Today I cover a few preliminary matters, then move on to assembling the Main Skirt, complete with pleating and pockets. Chapter 2 shows you how to pleat the Main Front Bodice and attach the Bodice Lining. Chapter 3 will cover the zipper and other finishing steps.

Please note that I am not planning a step-by-step breakdown of the entire pattern. Rather, I’ll highlight many of the steps and zero in on some of the trickier parts in greater detail. I should also add that I will probably take some steps out of order from the written instructions.

Before jumping in to the tutorial, however, I think there is a critical, often overlooked first first step to sewing any pattern:

So grab yourself a hot cup of tea, some animal crackers (my favorite!) and settle in to give your pattern instructions a good read. Or, at least, a hearty skim-through. I’ll wait…

Ok, with that out of the way, let’s get started!

Fabric Selection:  Here are the fabrics I am working with:

The gray and chartreuse green taffetas are my main and contrasting fabrics, respectively. These have a lot of body, which will hold the creased folds on the skirt and bodice nicely and will add fullness to the skirt. The gray fabric has a tone on tone flocked floral/bow motif for a nice, subtle touch of “flair”. For the lining, I chose the cotton polka dot fabric you see here, which is a standard quilting weight. A cotton lawn or voile or any other lining fabric that would feel nice against delicate skin would work here too.

Seam Finishing: Since the Olivine Dress is fully lined, you wouldn’t ordinarily need to be so concerned with finishing all your raw edges. However, since the taffetas tend to unravel quite readily, this was a good opportunity to dust off my serger. You’ll see  in these photos that I serged most of the edges on the taffeta pieces before I started sewing them together.

I used a continuous piecing method that made the process go fairly quickly since you just feed in pattern piece after pattern piece and cut apart the chain once you are done serging all the edges on one side. Cut the pieces apart and finish them the same way on the second side, and so on. Note that I turned off the knife on my machine so I was sure to not trim away any of the seam allowance.

Taking the 15-20 minutes to finish the edges at the start not only saves me a lot of time later, it has the added bonus for you at home to be able to see the edges more clearly in my photos. :)

The Main Skirt’s Front Panel: Now, on to the main event. There are a lot of pieces to the Main Skirt–and yes, unfortunately, that mean a lot of cutting.  But totally worth it, I think!

The front of the Main Skirt has 7 pieces. Lay them out in order first, then start sewing them together along their long, straight edges (let’s assume right sides together unless I say otherwise, OK?).

Now let’s pleat the skirt.  Here’s where the video comes into play!

[Ok, so what did you think of the video? Helpful? Confusing? Am I gigantic bore? Let me know!]  
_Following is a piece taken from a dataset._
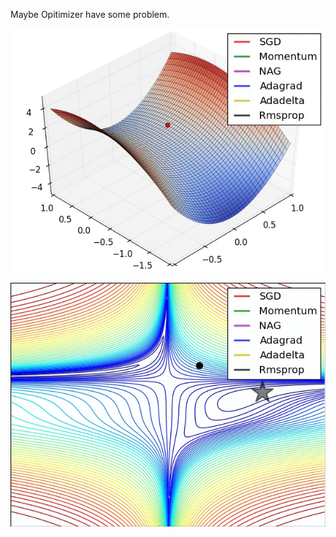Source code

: Maybe Opitimizer have some problem.

![gif](gan1D/saddle_point_evaluation_optimizers.gif)

![gif2](gan1D/contours_evaluation_optimizers.gif)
In case you need to see it in static mode, those are my skillful hands below pinching and pleating the first and third pleats…

Here’s the front panel now pleated and basted:

The Skirt’s Back Panel: There are four Main Skirt Back pieces, which are sewn together in pairs like so:

Now you may be wondering, “Charlotte, what is up with those funny little trimmed corners at the bottom of some of the skirt pieces?”  Those are intended to help fold up the bottom hem when the dress is assembled.  See how the lower part of the seam joining these Skirt Back pieces sort of pops up a bit?  It makes pressing the seam allowances a little tricky, but you’ll understand why they are there later.

Sew the Pockets:  Here is what the Skirt Back panel looks like with the Pockets sewn on either side seam at the waist:

Clip to the stopping point at the bottom of the seam (indicated by the dot on the printed pattern), then press the Pockets outward, away from the skirt.  Do the same with the Front Skirt panel of the Main Skirt:

Complete the Main Skirt: Line up the two Skirt Back panels with the Front, with the Pockets opened out to the side, and sew around the Pockets, then down the side seams of the Back + Front.  

 

This photo shows how I’ve basted the Pockets to the top waistband of the Front Skirt panel, and how I’ve pressed the seam allowances below the Pocket open.

 

Press all your seams well and set the Main Skirt aside, you are done for now!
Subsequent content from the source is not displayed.